淵野辺保育園

この1年はステキな1年だった。多分こんなに楽しい日々を送った事はなかったのでないだろうか?と思う。たった1年だったが、一生大事に出来る思い出ができた。友達ができた。この保育園には障害児の親の会があり、月1回の勉強会があった。私はここで始めて、障害児の親として、人前で自己紹介をした。人生にこんな事があるなんてあ リ え な い。と思う事が、ある。実際に誰におこるかわからないのだから。
まだまだ障害受容が出来ない私だったが、障害の事をどうどうと話せる場所、何でも話せる友達に出会えて少しココロが軽くなった。

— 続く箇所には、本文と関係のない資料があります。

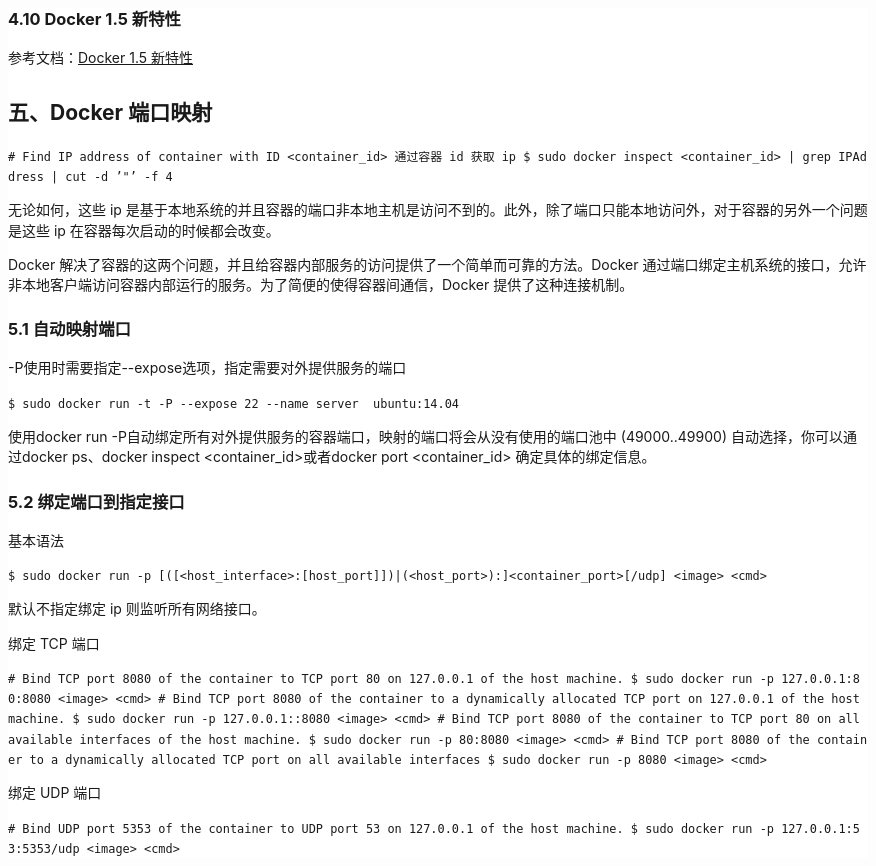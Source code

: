 ### 4.10 Docker 1.5 新特性

参考文档：[Docker 1.5 新特性](http://dockerone.com/article/202)

五、Docker 端口映射
-------------

    # Find IP address of container with ID <container_id> 通过容器 id 获取 ip $ sudo docker inspect <container_id> | grep IPAddress | cut -d ’"’ -f 4

无论如何，这些 ip 是基于本地系统的并且容器的端口非本地主机是访问不到的。此外，除了端口只能本地访问外，对于容器的另外一个问题是这些 ip 在容器每次启动的时候都会改变。

Docker 解决了容器的这两个问题，并且给容器内部服务的访问提供了一个简单而可靠的方法。Docker 通过端口绑定主机系统的接口，允许非本地客户端访问容器内部运行的服务。为了简便的使得容器间通信，Docker 提供了这种连接机制。

### 5.1 自动映射端口

-P使用时需要指定--expose选项，指定需要对外提供服务的端口

    $ sudo docker run -t -P --expose 22 --name server  ubuntu:14.04

使用docker run -P自动绑定所有对外提供服务的容器端口，映射的端口将会从没有使用的端口池中 (49000..49900) 自动选择，你可以通过docker ps、docker inspect <container\_id>或者docker port <container\_id> <port>确定具体的绑定信息。

### 5.2 绑定端口到指定接口

基本语法

    $ sudo docker run -p [([<host_interface>:[host_port]])|(<host_port>):]<container_port>[/udp] <image> <cmd>

默认不指定绑定 ip 则监听所有网络接口。

绑定 TCP 端口

    # Bind TCP port 8080 of the container to TCP port 80 on 127.0.0.1 of the host machine. $ sudo docker run -p 127.0.0.1:80:8080 <image> <cmd> # Bind TCP port 8080 of the container to a dynamically allocated TCP port on 127.0.0.1 of the host machine. $ sudo docker run -p 127.0.0.1::8080 <image> <cmd> # Bind TCP port 8080 of the container to TCP port 80 on all available interfaces of the host machine. $ sudo docker run -p 80:8080 <image> <cmd> # Bind TCP port 8080 of the container to a dynamically allocated TCP port on all available interfaces $ sudo docker run -p 8080 <image> <cmd>

绑定 UDP 端口

    # Bind UDP port 5353 of the container to UDP port 53 on 127.0.0.1 of the host machine. $ sudo docker run -p 127.0.0.1:53:5353/udp <image> <cmd>
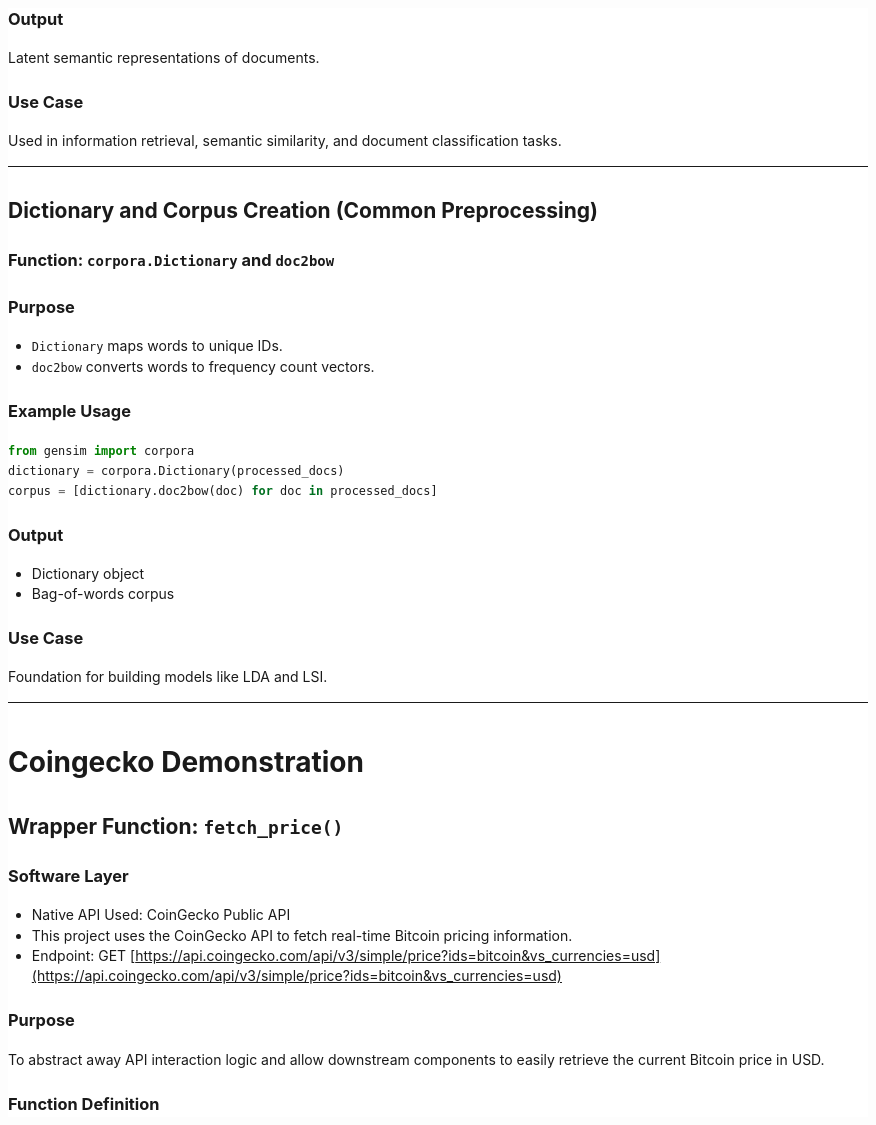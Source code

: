 ### Output
Latent semantic representations of documents.

### Use Case
Used in information retrieval, semantic similarity, and document classification tasks.

---

## Dictionary and Corpus Creation (Common Preprocessing)

### Function: `corpora.Dictionary` and `doc2bow`

### Purpose
- `Dictionary` maps words to unique IDs.
- `doc2bow` converts words to frequency count vectors.

### Example Usage
```python
from gensim import corpora
dictionary = corpora.Dictionary(processed_docs)
corpus = [dictionary.doc2bow(doc) for doc in processed_docs]
```

### Output
- Dictionary object
- Bag-of-words corpus

### Use Case
Foundation for building models like LDA and LSI.

---

# Coingecko Demonstration

## Wrapper Function: `fetch_price()`

### Software Layer
- Native API Used: CoinGecko Public API
- This project uses the CoinGecko API to fetch real-time Bitcoin pricing information.
- Endpoint: GET [https://api.coingecko.com/api/v3/simple/price?ids=bitcoin&vs_currencies=usd](https://api.coingecko.com/api/v3/simple/price?ids=bitcoin&vs_currencies=usd)

### Purpose

To abstract away API interaction logic and allow downstream components to easily retrieve the current Bitcoin price in USD.

### Function Definition
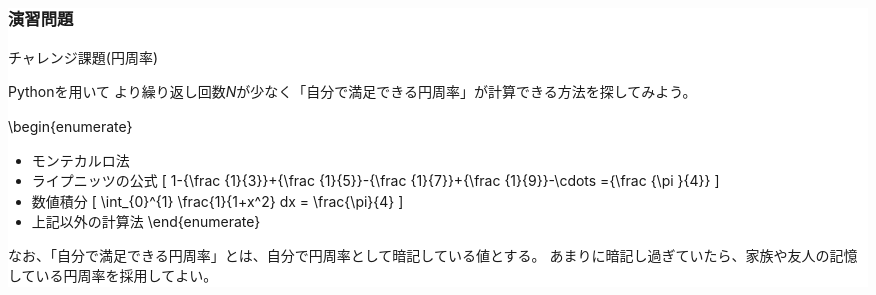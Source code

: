 ### 演習問題

チャレンジ課題(円周率)

Pythonを用いて
より繰り返し回数$N$が少なく「自分で満足できる円周率」が計算できる方法を探してみよう。

\begin{enumerate}
* モンテカルロ法
* ライプニッツの公式
\[
1-{\frac {1}{3}}+{\frac {1}{5}}-{\frac {1}{7}}+{\frac {1}{9}}-\cdots ={\frac {\pi }{4}}
\]
* 数値積分
\[
\int_{0}^{1} \frac{1}{1+x^2} dx = \frac{\pi}{4}
\]
* 上記以外の計算法
\end{enumerate}

なお、「自分で満足できる円周率」とは、自分で円周率として暗記している値とする。
あまりに暗記し過ぎていたら、家族や友人の記憶している円周率を採用してよい。

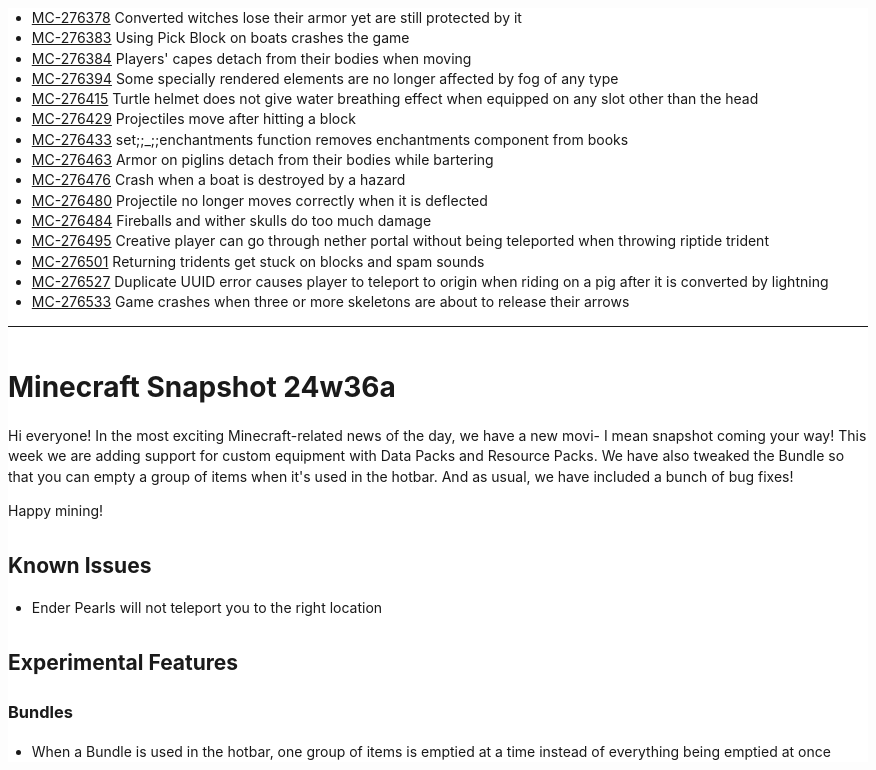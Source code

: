 -   [MC-276378](https://bugs.mojang.com/browse/MC-276378) Converted witches lose their armor yet are still protected by it
-   [MC-276383](https://bugs.mojang.com/browse/MC-276383) Using Pick Block on boats crashes the game
-   [MC-276384](https://bugs.mojang.com/browse/MC-276384) Players' capes detach from their bodies when moving
-   [MC-276394](https://bugs.mojang.com/browse/MC-276394) Some specially rendered elements are no longer affected by fog of any type
-   [MC-276415](https://bugs.mojang.com/browse/MC-276415) Turtle helmet does not give water breathing effect when equipped on any slot other than the head
-   [MC-276429](https://bugs.mojang.com/browse/MC-276429) Projectiles move after hitting a block
-   [MC-276433](https://bugs.mojang.com/browse/MC-276433) set;;_;;enchantments function removes enchantments component from books
-   [MC-276463](https://bugs.mojang.com/browse/MC-276463) Armor on piglins detach from their bodies while bartering
-   [MC-276476](https://bugs.mojang.com/browse/MC-276476) Crash when a boat is destroyed by a hazard
-   [MC-276480](https://bugs.mojang.com/browse/MC-276480) Projectile no longer moves correctly when it is deflected
-   [MC-276484](https://bugs.mojang.com/browse/MC-276484) Fireballs and wither skulls do too much damage
-   [MC-276495](https://bugs.mojang.com/browse/MC-276495) Creative player can go through nether portal without being teleported when throwing riptide trident
-   [MC-276501](https://bugs.mojang.com/browse/MC-276501) Returning tridents get stuck on blocks and spam sounds
-   [MC-276527](https://bugs.mojang.com/browse/MC-276527) Duplicate UUID error causes player to teleport to origin when riding on a pig after it is converted by lightning
-   [MC-276533](https://bugs.mojang.com/browse/MC-276533) Game crashes when three or more skeletons are about to release their arrows

---

# Minecraft Snapshot 24w36a

Hi everyone! In the most exciting Minecraft-related news of the day, we have a new movi- I mean snapshot coming your way! This week we are adding support for custom equipment with Data Packs and Resource Packs. We have also tweaked the Bundle so that you can empty a group of items when it's used in the hotbar. And as usual, we have included a bunch of bug fixes!

Happy mining!

## Known Issues

-   Ender Pearls will not teleport you to the right location

## Experimental Features

### Bundles

-   When a Bundle is used in the hotbar, one group of items is emptied at a time instead of everything being emptied at once
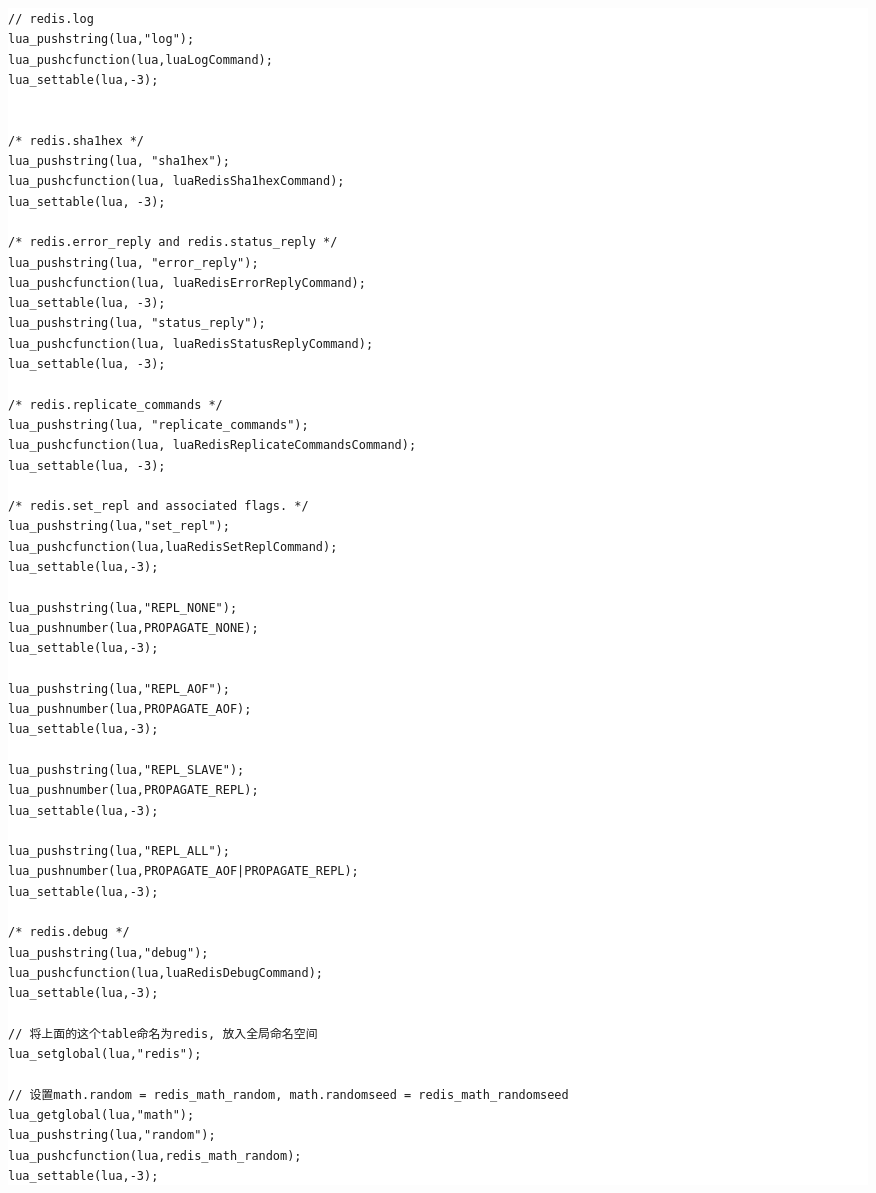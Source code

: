     // redis.log
    lua_pushstring(lua,"log");
    lua_pushcfunction(lua,luaLogCommand);
    lua_settable(lua,-3);


    /* redis.sha1hex */
    lua_pushstring(lua, "sha1hex");
    lua_pushcfunction(lua, luaRedisSha1hexCommand);
    lua_settable(lua, -3);

    /* redis.error_reply and redis.status_reply */
    lua_pushstring(lua, "error_reply");
    lua_pushcfunction(lua, luaRedisErrorReplyCommand);
    lua_settable(lua, -3);
    lua_pushstring(lua, "status_reply");
    lua_pushcfunction(lua, luaRedisStatusReplyCommand);
    lua_settable(lua, -3);

    /* redis.replicate_commands */
    lua_pushstring(lua, "replicate_commands");
    lua_pushcfunction(lua, luaRedisReplicateCommandsCommand);
    lua_settable(lua, -3);

    /* redis.set_repl and associated flags. */
    lua_pushstring(lua,"set_repl");
    lua_pushcfunction(lua,luaRedisSetReplCommand);
    lua_settable(lua,-3);

    lua_pushstring(lua,"REPL_NONE");
    lua_pushnumber(lua,PROPAGATE_NONE);
    lua_settable(lua,-3);

    lua_pushstring(lua,"REPL_AOF");
    lua_pushnumber(lua,PROPAGATE_AOF);
    lua_settable(lua,-3);

    lua_pushstring(lua,"REPL_SLAVE");
    lua_pushnumber(lua,PROPAGATE_REPL);
    lua_settable(lua,-3);

    lua_pushstring(lua,"REPL_ALL");
    lua_pushnumber(lua,PROPAGATE_AOF|PROPAGATE_REPL);
    lua_settable(lua,-3);

    /* redis.debug */
    lua_pushstring(lua,"debug");
    lua_pushcfunction(lua,luaRedisDebugCommand);
    lua_settable(lua,-3);

    // 将上面的这个table命名为redis, 放入全局命名空间
    lua_setglobal(lua,"redis");

    // 设置math.random = redis_math_random, math.randomseed = redis_math_randomseed
    lua_getglobal(lua,"math");
    lua_pushstring(lua,"random");
    lua_pushcfunction(lua,redis_math_random);
    lua_settable(lua,-3);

保育園の入園式の次の日から顔面神経症がピタリと止まったのにはびっくりした。
goriも泣きわめく事も減り、笑顔も増えた。良い保母さんにも出会い、本当に楽しそうだった。

運動会ではとても落ち着いていて、幼稚園の時の様な混乱は全くなく、参加種目はとってもどうどうとしていて、且つ楽しそうだった。
特にダンスは自身に満ちていて、障害を感じさせなかった。環境によってこんなに左右されるんだなと実感した。この保育園の子供達は、物心ついたときから、障害児と接しているから、自分と違う物を受け入れる感性を、自然にみにつけているのだと思う。

goriは自分から関わる事は中々出来なかったが、クラスの一員である自分を理解していたと思うし、決してそこにいる事がイヤそうには見えなかった。
ずっと ずっとココにいたいよ。そう思った。
担任だった保母さんに園長にあの時の友達に感謝の気持ちでいっぱいだ。

卒園が近くなってくると、子供達の間でどこの小学校に行くかが話題になっていた。
保育園と同じ名前の淵野辺小学校に進む子供が多く、「ぼくも淵野辺小学校に行くよ。」とgoriも言っていたが、電車で通うほど家は遠く、もちろん学区外で現状では淵野辺小学校に通うことは不可能だった。

そうこうしている間に就学前検診の日が来た。もちろん学区の小学校に行ったわけだが、異様に緊張していてずっと冴えない顔をしていた。夜、布団に入ってから、goriがシクシクと泣き出した。どうしたのと聞くと、「ぼく、●●小学校に行ったら、一人ぼっちになっちゃうよ」今の環境が変わる。先の見通しがつかない不安で、きっと淵野辺って言葉にすがりつきたかったんだろうな。

その時、私の頭の中を高速で色々な思いがかけめぐり、決めた。淵野辺に引っ越そう。きっと私もgoriと同じココロの色をしていたんだ。淵野辺って合言葉。淵野辺って言葉の魔法に、今の現実から逃げた。
そして、学校の近くにアパートを借り、必要な物だけを持ってgoriと二人で引っ越した。やらないで後悔するより、やって後悔した方がいい・・・・。と自分を正当化した。

みぞれまじりの寒い寒い卒園式、goriは満面の笑みを浮かべて、皆様の前で「僕は淵野辺小学校へ行きます」と言った。その時は小学校がどんな所か、創造もつかなかったんだ。

私はすっごく弱虫で、運を天にまかせてしまった。